There were few givens for the Twins bullpen coming into spring training. Ryan Pressly was one.
He threw hard, he had an outstanding curve, he had elevated his strikeouts per nine innings sharply and lowered his walk rate, he had climbed the bullpen heirarchy to become Paul Molitor's second most trusted reliever.
Today Pressly's dragging his 9.50 ERA back to Triple A.
Parker Hageman of Twins Daily on Thursday posted this analysis of Pressly's failure. Quick summary: Too many fastballs early in counts and when behind, not enough use of his best pitch, the curveball.
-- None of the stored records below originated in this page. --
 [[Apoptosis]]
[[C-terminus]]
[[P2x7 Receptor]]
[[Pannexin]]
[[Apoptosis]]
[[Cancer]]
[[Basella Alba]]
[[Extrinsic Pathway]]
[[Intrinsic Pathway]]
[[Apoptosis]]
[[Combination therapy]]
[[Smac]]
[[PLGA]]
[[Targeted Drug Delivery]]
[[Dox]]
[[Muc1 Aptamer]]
I noted in my previous post that there are positive markers in Pressly's stat line. Specifically, this year he has struck out 11.5 men per nine innings, 3.5 above his previous career high. But his walk rate is also higher, and nobody's going to succeed throwing 2.5 homers every nine innings.
I have referred often to what I call "the Greg McMichael rule" of pitching: If you get outs, they'll find a role for you. Pressly arguably found himself in a role -- late inning shutdown reliever -- that he wasn't ready for. He entered this season with a 3.55 career ERA and a 3.70 FIP. His 2016 season, his "breakthrough" year, was a 3.70 ERA and 3.74 FIP.
Those are not the results one sees from eighth-inning guys in quality bullpens. They are middle-relief numbers, if that. Pressly acceded to the eighth-inning role last year because nobody else was doing any better, not because he had truly earned it.
And now he has to re-earn a lesser role.